**Aim of the exercise:** Exact duplicates of the lines from the top of the data through the line containing "## IOA I/O port (PSG register #14, INPUT) ##" are needed, with every picture left out.
<<<<
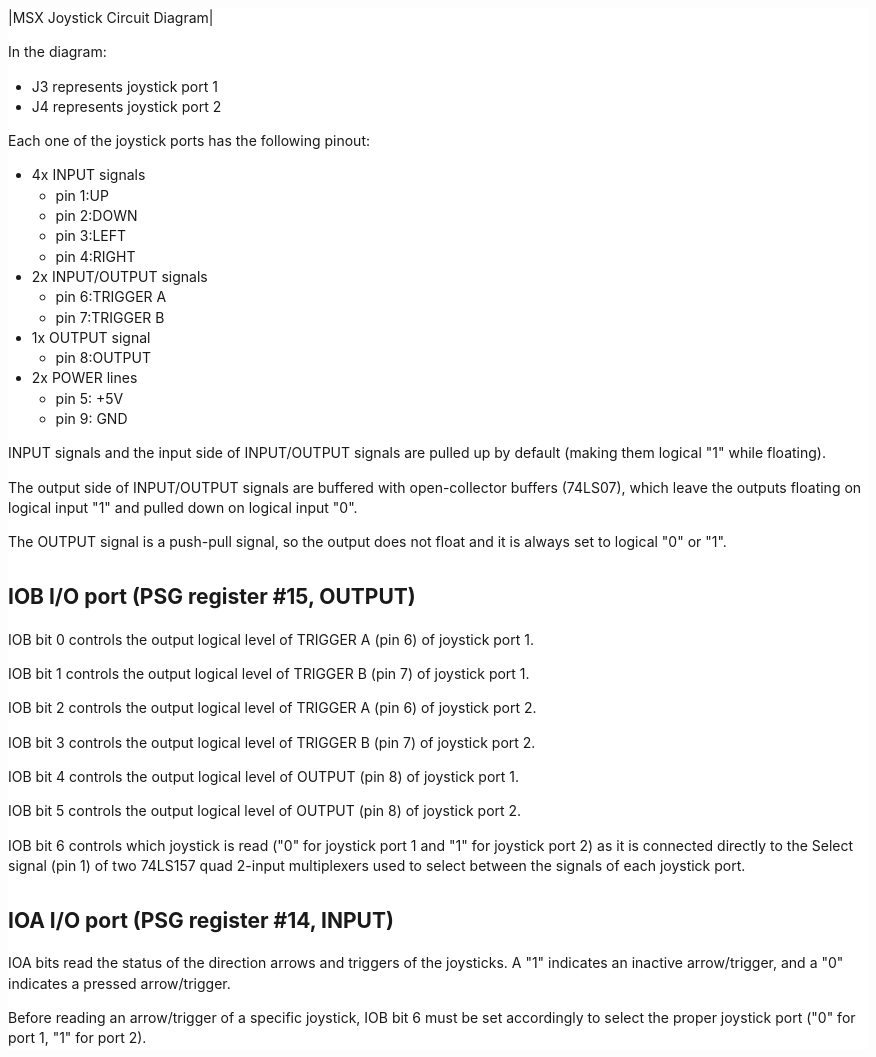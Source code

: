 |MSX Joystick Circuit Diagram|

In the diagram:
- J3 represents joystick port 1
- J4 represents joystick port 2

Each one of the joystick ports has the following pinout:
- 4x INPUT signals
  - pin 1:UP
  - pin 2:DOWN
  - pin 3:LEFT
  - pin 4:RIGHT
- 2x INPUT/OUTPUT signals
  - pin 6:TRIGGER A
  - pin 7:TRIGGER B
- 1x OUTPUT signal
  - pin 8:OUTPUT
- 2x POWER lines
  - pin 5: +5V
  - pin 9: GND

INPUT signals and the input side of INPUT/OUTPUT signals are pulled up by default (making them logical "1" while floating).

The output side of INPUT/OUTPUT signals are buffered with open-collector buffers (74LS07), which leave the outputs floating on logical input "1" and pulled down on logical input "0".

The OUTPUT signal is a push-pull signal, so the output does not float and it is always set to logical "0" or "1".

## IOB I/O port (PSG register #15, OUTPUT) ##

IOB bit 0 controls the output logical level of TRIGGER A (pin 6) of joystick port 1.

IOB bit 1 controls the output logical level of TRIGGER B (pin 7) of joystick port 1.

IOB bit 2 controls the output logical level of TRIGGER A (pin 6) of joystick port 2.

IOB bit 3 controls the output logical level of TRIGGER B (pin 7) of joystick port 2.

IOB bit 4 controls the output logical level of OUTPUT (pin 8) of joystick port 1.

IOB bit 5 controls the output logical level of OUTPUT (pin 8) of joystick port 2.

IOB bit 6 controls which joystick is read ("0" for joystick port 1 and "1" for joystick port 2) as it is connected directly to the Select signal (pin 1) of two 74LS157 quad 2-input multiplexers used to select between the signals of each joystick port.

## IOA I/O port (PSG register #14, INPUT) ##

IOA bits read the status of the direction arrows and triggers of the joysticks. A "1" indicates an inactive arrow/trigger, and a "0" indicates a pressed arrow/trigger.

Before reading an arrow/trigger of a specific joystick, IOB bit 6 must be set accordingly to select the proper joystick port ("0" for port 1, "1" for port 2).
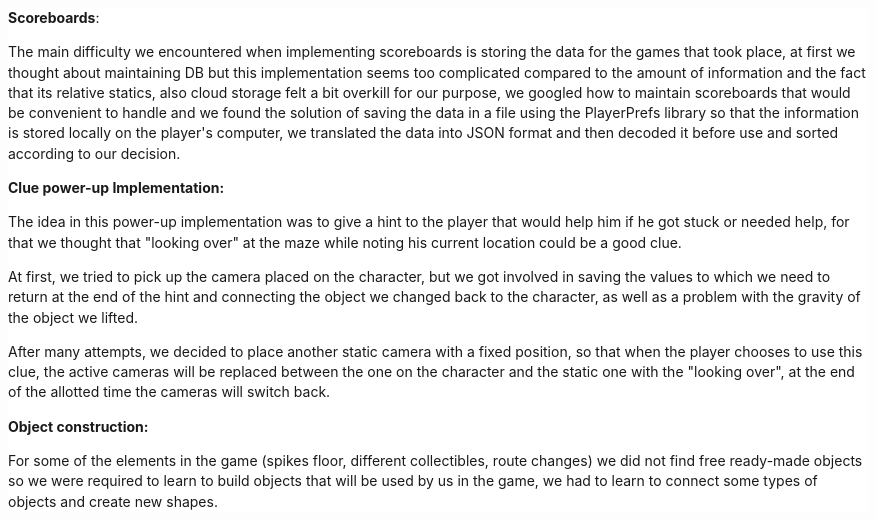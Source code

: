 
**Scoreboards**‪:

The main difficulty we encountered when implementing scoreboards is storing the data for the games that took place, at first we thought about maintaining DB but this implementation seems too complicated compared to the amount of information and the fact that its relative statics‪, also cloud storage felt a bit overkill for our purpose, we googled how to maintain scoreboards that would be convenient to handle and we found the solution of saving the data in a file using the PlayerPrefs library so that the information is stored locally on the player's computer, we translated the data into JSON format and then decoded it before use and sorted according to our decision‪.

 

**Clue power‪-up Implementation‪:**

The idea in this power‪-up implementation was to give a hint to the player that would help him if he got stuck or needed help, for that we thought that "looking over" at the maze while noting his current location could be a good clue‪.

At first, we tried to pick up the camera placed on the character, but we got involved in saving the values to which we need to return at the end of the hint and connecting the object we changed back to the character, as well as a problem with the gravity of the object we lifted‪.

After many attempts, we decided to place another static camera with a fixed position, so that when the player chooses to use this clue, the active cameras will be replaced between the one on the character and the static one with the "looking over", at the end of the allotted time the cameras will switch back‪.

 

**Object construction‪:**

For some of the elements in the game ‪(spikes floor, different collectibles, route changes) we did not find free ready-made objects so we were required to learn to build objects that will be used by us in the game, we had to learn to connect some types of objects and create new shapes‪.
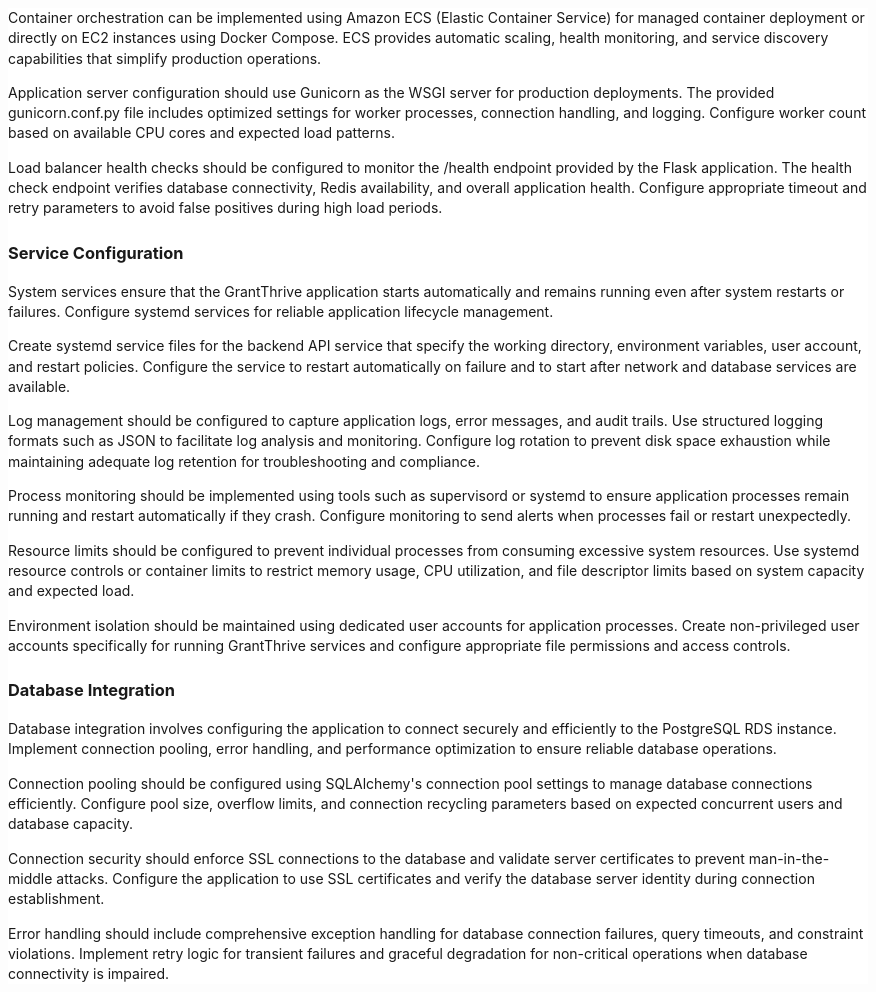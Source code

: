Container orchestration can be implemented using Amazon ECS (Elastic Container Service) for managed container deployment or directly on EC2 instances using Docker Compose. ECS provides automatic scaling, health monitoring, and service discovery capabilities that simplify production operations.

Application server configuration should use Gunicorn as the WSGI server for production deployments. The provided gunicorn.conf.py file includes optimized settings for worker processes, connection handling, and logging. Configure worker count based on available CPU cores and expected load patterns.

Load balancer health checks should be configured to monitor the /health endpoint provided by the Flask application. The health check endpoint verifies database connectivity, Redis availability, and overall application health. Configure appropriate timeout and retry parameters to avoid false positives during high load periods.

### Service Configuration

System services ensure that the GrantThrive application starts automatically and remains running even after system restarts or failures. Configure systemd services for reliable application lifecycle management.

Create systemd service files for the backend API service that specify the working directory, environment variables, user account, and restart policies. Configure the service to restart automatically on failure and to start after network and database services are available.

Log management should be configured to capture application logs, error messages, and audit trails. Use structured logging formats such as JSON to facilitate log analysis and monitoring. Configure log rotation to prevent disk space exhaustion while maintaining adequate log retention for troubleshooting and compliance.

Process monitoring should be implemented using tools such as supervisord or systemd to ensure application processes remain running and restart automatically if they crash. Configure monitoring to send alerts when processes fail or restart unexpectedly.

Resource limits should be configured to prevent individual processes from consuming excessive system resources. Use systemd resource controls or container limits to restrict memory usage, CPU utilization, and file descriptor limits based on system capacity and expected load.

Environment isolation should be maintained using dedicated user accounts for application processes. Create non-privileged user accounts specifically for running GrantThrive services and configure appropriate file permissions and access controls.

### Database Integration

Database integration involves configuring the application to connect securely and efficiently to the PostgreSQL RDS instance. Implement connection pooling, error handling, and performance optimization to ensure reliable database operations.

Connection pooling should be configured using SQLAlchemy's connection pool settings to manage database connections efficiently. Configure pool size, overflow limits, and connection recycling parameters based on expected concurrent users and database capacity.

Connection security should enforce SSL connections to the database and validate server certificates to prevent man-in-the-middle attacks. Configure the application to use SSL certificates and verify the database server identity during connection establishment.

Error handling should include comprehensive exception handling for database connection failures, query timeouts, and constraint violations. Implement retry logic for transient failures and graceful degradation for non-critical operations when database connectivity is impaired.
>>>>
**The answer:**
Source code

: |MSX Joystick Circuit Diagram|

In the diagram:
- J3 represents joystick port 1
- J4 represents joystick port 2

Each one of the joystick ports has the following pinout:
- 4x INPUT signals
  - pin 1:UP
  - pin 2:DOWN
  - pin 3:LEFT
  - pin 4:RIGHT
- 2x INPUT/OUTPUT signals
  - pin 6:TRIGGER A
  - pin 7:TRIGGER B
- 1x OUTPUT signal
  - pin 8:OUTPUT
- 2x POWER lines
  - pin 5: +5V
  - pin 9: GND

INPUT signals and the input side of INPUT/OUTPUT signals are pulled up by default (making them logical "1" while floating).

The output side of INPUT/OUTPUT signals are buffered with open-collector buffers (74LS07), which leave the outputs floating on logical input "1" and pulled down on logical input "0".

The OUTPUT signal is a push-pull signal, so the output does not float and it is always set to logical "0" or "1".

## IOB I/O port (PSG register #15, OUTPUT) ##

IOB bit 0 controls the output logical level of TRIGGER A (pin 6) of joystick port 1.

IOB bit 1 controls the output logical level of TRIGGER B (pin 7) of joystick port 1.

IOB bit 2 controls the output logical level of TRIGGER A (pin 6) of joystick port 2.

IOB bit 3 controls the output logical level of TRIGGER B (pin 7) of joystick port 2.

IOB bit 4 controls the output logical level of OUTPUT (pin 8) of joystick port 1.

IOB bit 5 controls the output logical level of OUTPUT (pin 8) of joystick port 2.

IOB bit 6 controls which joystick is read ("0" for joystick port 1 and "1" for joystick port 2) as it is connected directly to the Select signal (pin 1) of two 74LS157 quad 2-input multiplexers used to select between the signals of each joystick port.

## IOA I/O port (PSG register #14, INPUT) ##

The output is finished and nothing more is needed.